Another matter worth considering is that equal work is not equal to equal pay. And it’s legal! My Turkish friend, who is an engineer, gets paid 13,000. An Indian colleague of his earns 4,500. Can you imagine engineers earning less than 8,000? And living in a bedsitting room in a villa and share a kitchen with other engineers and their families? I mean, if they were bad engineers, then they shouldn’t be hired in the first place. And if they are really bad, then why haven’t the buildings in Qatar collapsed, roads cracked and electricity plants blown up?
It’s true that not all Qataris are the same, but of all the Qataris I have met so far, only one seems to sympathise with the Asian expat community. But, I believe the good are out there; I am just yet to meet them.
Hi Maimoona; You’ve brought up an important angle in the classic debate about compensation in Qatar — the nationality or race issue. The short answer, of course, is that companies and organizations get away with what the law allows especially where they can cut corners and save money. This answer, however, is not satisfying in a fish bowl context like Doha when we see vividly before us the gaps in equity.
As a South Asian living here (married to someone who looks East Asian), this is something I can’t ignore as often when people see me out with our very fair skinned baby, they sometimes think I’m the nanny at first glance, rather than his mother. In fact when said baby was born and my Qatari friends came to visit, the nurses in the hospital said, “Oh no, not that room. That’s an Indian lady in there.” We laughed about the fact that people assumed they were in the wrong place because our friendship was considered unusual.
When I’ve talked with nationals about the vast difference in pay scale, often they comment that the governments of Sri Lanka, India, or whatever relevant country, should be “stronger” and advocate more for their citizens in terms of base pay, etc.
Most people seem to feel that the pay and working conditions are issues on the government level and not that of companies or individuals.

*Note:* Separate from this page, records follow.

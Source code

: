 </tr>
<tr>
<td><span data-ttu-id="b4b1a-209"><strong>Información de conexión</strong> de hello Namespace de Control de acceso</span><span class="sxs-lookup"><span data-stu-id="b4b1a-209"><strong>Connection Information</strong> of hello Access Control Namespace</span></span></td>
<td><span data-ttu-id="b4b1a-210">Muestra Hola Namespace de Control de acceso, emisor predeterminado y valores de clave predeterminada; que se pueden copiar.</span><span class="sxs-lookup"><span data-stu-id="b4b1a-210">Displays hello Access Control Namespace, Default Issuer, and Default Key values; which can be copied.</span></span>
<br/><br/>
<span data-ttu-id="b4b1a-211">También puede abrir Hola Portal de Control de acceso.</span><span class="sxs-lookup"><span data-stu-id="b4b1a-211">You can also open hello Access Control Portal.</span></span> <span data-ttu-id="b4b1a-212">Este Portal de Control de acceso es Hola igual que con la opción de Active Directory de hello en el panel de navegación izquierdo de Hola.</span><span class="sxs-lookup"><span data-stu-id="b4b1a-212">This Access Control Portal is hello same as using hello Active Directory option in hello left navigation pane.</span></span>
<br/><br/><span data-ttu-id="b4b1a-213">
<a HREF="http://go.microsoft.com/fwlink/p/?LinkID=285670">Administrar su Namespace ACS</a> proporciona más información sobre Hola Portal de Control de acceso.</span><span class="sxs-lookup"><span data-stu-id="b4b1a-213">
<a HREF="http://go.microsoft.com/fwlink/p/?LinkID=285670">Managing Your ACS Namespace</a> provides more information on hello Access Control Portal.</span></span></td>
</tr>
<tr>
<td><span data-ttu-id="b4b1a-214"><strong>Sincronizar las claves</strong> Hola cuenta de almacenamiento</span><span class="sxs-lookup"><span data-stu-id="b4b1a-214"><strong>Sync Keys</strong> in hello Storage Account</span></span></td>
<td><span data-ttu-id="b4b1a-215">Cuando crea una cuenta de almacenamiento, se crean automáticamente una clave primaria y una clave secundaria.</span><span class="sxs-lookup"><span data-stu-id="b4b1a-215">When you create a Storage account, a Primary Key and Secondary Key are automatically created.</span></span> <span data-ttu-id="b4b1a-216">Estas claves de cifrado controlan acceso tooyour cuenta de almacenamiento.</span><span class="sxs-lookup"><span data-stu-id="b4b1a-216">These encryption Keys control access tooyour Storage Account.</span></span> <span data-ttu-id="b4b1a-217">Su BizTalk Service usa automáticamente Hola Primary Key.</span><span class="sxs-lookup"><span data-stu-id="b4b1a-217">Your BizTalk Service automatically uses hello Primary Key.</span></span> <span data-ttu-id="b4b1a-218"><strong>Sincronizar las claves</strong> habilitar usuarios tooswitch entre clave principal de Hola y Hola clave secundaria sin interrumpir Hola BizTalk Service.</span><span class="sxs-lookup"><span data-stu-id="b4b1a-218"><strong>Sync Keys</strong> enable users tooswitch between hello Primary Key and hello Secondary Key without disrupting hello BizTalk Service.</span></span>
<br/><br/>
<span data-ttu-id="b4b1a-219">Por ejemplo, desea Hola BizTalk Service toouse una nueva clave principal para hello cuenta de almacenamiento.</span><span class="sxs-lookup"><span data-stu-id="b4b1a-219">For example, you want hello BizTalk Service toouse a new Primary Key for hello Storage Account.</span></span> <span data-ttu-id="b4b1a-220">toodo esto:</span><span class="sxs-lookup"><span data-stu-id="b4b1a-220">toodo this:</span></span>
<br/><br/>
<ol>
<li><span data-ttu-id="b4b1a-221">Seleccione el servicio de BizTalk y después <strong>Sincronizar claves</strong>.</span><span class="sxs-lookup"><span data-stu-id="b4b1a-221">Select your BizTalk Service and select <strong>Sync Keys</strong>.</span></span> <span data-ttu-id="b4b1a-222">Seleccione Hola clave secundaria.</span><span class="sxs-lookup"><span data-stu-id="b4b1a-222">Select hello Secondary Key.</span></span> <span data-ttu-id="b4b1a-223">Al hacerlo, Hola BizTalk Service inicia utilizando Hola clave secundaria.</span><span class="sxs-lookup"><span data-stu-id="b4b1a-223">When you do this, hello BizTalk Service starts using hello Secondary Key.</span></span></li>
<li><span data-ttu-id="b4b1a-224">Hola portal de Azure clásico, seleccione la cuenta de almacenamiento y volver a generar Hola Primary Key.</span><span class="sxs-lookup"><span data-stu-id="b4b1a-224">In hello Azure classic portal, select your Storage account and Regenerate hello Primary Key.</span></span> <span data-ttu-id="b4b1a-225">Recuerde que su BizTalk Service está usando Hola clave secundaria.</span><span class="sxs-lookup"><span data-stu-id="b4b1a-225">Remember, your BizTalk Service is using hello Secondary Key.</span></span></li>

Not satisfying, I know, but without the public awareness campaigns against sex slavery, child labour, and other poor practices in other parts of the world, would anything have changed?
The other aspect that escapes most people are the “middle men” or agencies in Asia that broker these deals between the hopeful migrant and the GCC based conglomerate. Most people have to take out loans (which they find difficult to repay as you’ve alluded to) to get these jobs and are confronted with the conditions only after arriving – this goes for the construction worker as well as the house maid.
One thing I’ve reflected on while traveling the world is that the world of the wonders of the world have been made by hands that were conscripted (Great Wall of China), enslaved (Pyramids), or indebted (Taj Mahal). Then there are the sites of the first skyscrapers in the west which were constructed by migrants from Ireland, Italy, and other parts of Europe.
The power, the ambitious use the needy in order to accomplish their tasks. We see this repeated in human history from the earliest days of the Romans, as they conquered people and made slaves. Modern times ended institutional slavery, but clearly the world over there are still people with very few choices.
Is it right to exploit others? No. And perhaps this is the biggest leap we’ve made as a global society. Applying it in different contexts and places, however, now that is going to take all of us asking the kinds of questions we’re engaging in right here.